Data section:

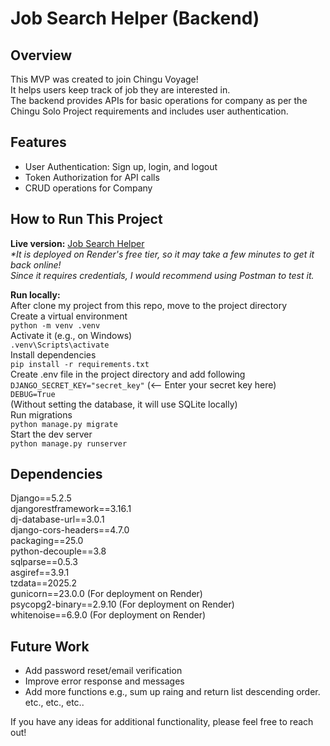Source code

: # Job Search Helper (Backend)

## Overview

This MVP was created to join Chingu Voyage!  
It helps users keep track of job they are interested in.  
The backend provides APIs for basic operations for company as per the Chingu Solo Project requirements and includes user authentication.

## Features

- User Authentication: Sign up, login, and logout
- Token Authorization for API calls
- CRUD operations for Company

## How to Run This Project

**Live version:** [Job Search Helper](https://job-search-helper-fndk.onrender.com/)  
_\*It is deployed on Render's free tier, so it may take a few minutes to get it back online!_  
_Since it requires credentials, I would recommend using Postman to test it._

**Run locally:**  
After clone my project from this repo, move to the project directory  
Create a virtual environment  
`python -m venv .venv`  
Activate it (e.g., on Windows)  
`.venv\Scripts\activate`  
Install dependencies  
`pip install -r requirements.txt`  
Create .env file in the project directory and add following  
`DJANGO_SECRET_KEY="secret_key"` (<-- Enter your secret key here)  
`DEBUG=True`  
(Without setting the database, it will use SQLite locally)  
Run migrations  
`python manage.py migrate`  
Start the dev server  
`python manage.py runserver`

## Dependencies

Django==5.2.5  
djangorestframework==3.16.1  
dj-database-url==3.0.1  
django-cors-headers==4.7.0  
packaging==25.0  
python-decouple==3.8  
sqlparse==0.5.3  
asgiref==3.9.1  
tzdata==2025.2  
gunicorn==23.0.0 (For deployment on Render)  
psycopg2-binary==2.9.10 (For deployment on Render)  
whitenoise==6.9.0 (For deployment on Render)

## Future Work

- Add password reset/email verification
- Improve error response and messages
- Add more functions e.g., sum up raing and return list descending order.  
  etc., etc., etc..

If you have any ideas for additional functionality, please feel free to reach out!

Action item:
May I have only the lines from the start of the data through the line containing "whitenoise==6.9.0 (For deployment on Render)", both included, reproduced exactly and without the pictures?

Your solution:
Source code

: # Job Search Helper (Backend)

## Overview

This MVP was created to join Chingu Voyage!  
It helps users keep track of job they are interested in.  
The backend provides APIs for basic operations for company as per the Chingu Solo Project requirements and includes user authentication.

## Features

- User Authentication: Sign up, login, and logout
- Token Authorization for API calls
- CRUD operations for Company

## How to Run This Project

**Live version:** [Job Search Helper](https://job-search-helper-fndk.onrender.com/)  
_\*It is deployed on Render's free tier, so it may take a few minutes to get it back online!_  
_Since it requires credentials, I would recommend using Postman to test it._

**Run locally:**  
After clone my project from this repo, move to the project directory  
Create a virtual environment  
`python -m venv .venv`  
Activate it (e.g., on Windows)  
`.venv\Scripts\activate`  
Install dependencies  
`pip install -r requirements.txt`  
Create .env file in the project directory and add following  
`DJANGO_SECRET_KEY="secret_key"` (<-- Enter your secret key here)  
`DEBUG=True`  
(Without setting the database, it will use SQLite locally)  
Run migrations  
`python manage.py migrate`  
Start the dev server  
`python manage.py runserver`

## Dependencies

Django==5.2.5  
djangorestframework==3.16.1  
dj-database-url==3.0.1  
django-cors-headers==4.7.0  
packaging==25.0  
python-decouple==3.8  
sqlparse==0.5.3  
asgiref==3.9.1  
tzdata==2025.2  
gunicorn==23.0.0 (For deployment on Render)  
psycopg2-binary==2.9.10 (For deployment on Render)  
whitenoise==6.9.0 (For deployment on Render)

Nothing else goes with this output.